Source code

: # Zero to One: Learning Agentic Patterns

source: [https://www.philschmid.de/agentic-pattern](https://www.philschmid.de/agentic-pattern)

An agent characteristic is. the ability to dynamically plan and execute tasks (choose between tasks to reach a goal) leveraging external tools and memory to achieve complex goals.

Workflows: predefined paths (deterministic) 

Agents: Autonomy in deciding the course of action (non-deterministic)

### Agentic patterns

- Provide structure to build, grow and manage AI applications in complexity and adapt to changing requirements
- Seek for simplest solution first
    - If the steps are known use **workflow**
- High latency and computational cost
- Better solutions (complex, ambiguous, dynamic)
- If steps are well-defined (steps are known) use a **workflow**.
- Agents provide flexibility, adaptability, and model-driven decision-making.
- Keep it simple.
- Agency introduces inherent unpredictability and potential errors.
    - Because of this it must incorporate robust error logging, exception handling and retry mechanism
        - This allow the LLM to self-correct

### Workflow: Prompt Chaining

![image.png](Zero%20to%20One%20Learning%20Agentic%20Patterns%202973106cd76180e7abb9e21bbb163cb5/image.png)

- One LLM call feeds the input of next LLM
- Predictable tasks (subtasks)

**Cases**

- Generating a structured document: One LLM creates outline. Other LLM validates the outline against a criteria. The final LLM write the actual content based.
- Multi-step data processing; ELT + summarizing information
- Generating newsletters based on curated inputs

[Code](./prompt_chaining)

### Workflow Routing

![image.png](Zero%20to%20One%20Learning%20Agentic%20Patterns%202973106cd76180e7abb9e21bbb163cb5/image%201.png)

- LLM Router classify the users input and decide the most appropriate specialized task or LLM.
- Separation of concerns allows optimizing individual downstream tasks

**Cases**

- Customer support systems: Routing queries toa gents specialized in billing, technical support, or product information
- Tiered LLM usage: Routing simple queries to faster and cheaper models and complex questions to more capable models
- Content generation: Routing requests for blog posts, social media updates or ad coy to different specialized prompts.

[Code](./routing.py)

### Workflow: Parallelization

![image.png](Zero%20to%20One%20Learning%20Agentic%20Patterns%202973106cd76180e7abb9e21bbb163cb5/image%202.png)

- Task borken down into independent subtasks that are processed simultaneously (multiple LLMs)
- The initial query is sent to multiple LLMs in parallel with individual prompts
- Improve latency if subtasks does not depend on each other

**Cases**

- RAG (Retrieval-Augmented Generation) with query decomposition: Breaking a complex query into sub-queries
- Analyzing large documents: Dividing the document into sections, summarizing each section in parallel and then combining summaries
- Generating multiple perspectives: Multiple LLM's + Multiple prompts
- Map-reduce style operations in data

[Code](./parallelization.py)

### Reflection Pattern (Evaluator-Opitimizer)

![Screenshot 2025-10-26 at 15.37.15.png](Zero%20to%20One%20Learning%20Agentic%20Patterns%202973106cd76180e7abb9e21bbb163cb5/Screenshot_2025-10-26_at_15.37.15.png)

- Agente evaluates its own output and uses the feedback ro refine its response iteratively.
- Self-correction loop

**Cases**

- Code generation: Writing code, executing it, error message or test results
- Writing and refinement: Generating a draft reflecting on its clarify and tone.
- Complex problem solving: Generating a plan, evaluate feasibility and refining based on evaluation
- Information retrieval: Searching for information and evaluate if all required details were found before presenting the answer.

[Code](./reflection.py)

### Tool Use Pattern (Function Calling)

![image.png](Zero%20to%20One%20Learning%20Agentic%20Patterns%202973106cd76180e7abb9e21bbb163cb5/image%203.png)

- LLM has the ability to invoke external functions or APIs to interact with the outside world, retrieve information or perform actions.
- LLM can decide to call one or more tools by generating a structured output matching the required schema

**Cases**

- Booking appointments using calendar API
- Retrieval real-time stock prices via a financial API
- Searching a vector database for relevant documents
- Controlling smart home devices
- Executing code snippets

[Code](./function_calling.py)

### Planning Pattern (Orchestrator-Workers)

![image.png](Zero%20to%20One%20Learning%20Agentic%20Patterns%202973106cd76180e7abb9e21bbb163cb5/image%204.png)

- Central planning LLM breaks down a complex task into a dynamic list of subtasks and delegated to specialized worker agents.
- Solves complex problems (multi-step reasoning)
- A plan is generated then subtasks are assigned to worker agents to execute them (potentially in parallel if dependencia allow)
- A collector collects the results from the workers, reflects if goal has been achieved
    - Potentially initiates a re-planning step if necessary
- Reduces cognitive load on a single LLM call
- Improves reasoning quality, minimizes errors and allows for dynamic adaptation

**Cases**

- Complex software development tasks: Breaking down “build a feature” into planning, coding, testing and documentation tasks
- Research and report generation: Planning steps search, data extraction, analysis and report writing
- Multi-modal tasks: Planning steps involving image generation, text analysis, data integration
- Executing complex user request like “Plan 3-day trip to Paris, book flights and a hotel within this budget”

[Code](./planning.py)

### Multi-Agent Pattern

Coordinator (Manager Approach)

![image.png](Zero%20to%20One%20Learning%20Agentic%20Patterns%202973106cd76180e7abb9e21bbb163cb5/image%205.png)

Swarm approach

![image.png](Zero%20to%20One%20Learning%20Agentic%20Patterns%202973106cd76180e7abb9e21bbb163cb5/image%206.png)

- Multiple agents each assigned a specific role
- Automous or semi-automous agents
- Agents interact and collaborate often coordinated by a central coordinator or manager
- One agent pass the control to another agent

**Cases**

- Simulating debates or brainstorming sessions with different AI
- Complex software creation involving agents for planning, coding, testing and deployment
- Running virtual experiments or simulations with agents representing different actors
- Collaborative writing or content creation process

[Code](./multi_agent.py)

------------------------------

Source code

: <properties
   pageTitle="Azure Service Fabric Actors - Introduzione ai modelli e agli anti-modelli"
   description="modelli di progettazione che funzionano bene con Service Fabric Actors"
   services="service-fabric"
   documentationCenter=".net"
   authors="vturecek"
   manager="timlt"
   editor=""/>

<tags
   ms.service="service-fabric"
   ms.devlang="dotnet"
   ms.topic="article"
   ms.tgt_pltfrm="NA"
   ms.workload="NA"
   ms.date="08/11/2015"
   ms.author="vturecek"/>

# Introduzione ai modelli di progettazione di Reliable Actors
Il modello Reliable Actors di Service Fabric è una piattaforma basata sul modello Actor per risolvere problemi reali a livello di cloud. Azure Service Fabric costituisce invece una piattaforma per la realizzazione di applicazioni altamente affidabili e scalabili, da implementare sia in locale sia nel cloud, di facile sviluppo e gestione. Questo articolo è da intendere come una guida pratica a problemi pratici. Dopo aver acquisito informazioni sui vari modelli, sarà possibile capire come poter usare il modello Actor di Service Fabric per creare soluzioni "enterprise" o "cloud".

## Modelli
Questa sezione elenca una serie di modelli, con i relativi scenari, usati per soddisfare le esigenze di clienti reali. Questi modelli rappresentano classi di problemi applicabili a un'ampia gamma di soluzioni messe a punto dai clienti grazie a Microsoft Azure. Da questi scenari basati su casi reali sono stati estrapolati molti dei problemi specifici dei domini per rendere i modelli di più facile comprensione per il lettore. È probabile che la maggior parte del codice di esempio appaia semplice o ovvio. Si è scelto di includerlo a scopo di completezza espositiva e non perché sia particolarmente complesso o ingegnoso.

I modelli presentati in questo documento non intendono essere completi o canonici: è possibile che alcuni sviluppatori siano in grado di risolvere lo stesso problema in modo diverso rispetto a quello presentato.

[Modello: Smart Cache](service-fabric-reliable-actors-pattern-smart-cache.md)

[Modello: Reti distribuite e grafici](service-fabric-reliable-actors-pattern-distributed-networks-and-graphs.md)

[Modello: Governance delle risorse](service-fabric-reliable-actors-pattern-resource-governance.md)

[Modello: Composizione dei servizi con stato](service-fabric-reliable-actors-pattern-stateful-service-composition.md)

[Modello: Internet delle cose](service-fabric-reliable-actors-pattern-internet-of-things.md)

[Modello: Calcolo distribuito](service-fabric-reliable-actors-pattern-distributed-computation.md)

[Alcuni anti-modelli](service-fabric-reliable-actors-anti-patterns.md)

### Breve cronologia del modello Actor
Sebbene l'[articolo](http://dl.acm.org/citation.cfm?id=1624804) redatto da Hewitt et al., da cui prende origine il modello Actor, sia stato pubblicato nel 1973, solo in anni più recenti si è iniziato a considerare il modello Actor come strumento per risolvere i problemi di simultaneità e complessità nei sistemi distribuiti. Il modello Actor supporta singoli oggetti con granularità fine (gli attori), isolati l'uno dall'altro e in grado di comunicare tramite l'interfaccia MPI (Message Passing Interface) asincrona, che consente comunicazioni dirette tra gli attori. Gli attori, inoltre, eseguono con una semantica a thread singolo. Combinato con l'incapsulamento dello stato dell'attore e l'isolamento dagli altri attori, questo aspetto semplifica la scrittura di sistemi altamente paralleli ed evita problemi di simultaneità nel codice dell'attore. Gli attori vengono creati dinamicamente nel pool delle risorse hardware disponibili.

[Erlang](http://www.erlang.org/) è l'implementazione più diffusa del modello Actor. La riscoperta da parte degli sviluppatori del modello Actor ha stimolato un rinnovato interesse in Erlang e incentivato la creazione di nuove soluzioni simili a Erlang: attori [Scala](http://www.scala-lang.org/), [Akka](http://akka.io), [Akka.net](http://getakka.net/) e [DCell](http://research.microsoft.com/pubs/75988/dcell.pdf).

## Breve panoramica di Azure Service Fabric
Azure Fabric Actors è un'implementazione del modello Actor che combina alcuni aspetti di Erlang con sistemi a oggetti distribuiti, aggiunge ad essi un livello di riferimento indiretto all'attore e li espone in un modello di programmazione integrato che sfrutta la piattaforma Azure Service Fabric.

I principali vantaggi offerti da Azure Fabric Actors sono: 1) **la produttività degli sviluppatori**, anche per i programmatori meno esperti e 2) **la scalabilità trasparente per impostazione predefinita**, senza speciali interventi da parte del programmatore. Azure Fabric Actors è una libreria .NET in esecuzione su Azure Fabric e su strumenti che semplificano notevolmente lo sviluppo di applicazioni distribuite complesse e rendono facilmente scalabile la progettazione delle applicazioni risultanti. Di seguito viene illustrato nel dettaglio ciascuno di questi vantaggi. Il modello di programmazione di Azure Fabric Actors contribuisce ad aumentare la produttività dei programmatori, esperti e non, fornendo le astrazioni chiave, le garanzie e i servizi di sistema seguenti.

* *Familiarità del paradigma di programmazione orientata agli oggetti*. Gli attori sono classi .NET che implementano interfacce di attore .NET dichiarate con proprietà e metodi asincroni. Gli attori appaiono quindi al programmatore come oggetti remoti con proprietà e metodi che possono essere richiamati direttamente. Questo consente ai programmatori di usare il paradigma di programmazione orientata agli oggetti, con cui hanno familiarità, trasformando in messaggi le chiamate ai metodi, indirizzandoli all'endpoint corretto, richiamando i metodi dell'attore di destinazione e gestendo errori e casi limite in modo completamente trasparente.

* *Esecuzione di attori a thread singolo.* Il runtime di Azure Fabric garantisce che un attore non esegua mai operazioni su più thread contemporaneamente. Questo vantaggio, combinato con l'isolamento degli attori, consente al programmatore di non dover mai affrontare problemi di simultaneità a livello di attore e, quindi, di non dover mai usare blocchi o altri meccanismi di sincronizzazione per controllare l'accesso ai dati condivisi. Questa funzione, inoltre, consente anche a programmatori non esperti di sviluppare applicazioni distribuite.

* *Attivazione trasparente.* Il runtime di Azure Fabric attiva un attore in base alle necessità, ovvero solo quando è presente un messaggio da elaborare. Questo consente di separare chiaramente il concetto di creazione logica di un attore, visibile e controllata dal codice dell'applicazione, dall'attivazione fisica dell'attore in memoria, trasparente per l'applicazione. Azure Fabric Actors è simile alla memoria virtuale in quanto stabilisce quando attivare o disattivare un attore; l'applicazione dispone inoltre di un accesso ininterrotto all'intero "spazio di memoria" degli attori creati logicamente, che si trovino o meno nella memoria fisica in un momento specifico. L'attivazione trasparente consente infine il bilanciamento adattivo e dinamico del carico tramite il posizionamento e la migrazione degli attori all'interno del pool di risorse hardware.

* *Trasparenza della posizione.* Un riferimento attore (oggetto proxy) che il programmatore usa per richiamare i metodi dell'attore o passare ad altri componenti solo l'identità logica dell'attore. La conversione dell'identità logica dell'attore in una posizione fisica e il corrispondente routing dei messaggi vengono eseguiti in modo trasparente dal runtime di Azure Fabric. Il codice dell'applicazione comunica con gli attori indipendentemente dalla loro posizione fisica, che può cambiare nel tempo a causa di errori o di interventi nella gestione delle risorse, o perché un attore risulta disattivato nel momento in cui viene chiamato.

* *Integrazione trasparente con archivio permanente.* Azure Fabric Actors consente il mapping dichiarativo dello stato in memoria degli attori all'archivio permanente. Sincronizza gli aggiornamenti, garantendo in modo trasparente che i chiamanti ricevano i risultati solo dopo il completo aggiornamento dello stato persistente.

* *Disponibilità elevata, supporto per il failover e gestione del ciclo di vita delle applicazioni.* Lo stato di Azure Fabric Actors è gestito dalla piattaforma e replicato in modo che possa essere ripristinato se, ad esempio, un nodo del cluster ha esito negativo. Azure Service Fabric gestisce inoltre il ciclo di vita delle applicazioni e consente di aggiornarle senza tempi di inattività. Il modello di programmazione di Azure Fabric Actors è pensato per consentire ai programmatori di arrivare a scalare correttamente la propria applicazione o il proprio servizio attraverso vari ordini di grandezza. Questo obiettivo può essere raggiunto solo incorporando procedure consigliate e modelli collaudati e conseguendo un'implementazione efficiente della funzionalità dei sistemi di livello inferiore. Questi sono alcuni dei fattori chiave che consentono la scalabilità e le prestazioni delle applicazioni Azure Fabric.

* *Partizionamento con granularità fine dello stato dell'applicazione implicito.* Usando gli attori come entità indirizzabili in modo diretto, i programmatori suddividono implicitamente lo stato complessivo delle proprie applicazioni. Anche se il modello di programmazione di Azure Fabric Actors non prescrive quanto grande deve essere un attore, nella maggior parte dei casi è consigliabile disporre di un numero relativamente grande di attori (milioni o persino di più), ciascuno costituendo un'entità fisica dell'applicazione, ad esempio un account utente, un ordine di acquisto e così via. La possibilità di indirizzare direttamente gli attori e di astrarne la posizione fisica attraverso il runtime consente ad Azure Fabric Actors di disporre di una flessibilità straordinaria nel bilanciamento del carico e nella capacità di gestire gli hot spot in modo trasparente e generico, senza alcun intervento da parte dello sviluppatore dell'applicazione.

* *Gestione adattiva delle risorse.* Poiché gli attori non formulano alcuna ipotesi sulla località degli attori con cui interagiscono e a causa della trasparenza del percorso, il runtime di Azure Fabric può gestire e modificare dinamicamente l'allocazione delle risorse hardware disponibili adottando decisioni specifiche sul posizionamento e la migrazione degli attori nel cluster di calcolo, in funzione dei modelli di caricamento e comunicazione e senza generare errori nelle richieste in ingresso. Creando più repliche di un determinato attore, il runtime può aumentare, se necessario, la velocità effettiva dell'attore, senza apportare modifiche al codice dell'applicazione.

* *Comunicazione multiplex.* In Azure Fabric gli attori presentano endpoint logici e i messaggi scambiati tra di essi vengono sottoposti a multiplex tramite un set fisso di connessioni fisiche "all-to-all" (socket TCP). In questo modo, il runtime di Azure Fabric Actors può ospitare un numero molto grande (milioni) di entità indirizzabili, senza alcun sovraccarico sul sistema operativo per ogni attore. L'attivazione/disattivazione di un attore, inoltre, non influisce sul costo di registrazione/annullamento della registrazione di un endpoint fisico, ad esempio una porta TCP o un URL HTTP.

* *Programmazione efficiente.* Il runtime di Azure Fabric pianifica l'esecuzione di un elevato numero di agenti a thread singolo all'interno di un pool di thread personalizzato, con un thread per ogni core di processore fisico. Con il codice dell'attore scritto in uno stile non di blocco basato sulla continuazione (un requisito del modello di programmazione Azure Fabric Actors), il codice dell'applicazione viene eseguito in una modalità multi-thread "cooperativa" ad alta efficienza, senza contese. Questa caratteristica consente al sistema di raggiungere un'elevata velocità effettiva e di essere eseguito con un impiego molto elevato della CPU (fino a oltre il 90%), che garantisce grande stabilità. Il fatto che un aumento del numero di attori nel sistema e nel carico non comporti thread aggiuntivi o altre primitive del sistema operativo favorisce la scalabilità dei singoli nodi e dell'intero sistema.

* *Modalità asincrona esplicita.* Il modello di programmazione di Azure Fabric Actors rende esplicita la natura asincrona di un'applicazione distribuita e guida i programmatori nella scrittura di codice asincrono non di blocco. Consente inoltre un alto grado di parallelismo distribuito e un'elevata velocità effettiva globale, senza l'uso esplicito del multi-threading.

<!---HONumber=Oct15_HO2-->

------------------------------

### What is needed
Each line that includes the word "reali" counts once; report how many such lines the entries have, and nothing else.

### Written answer
2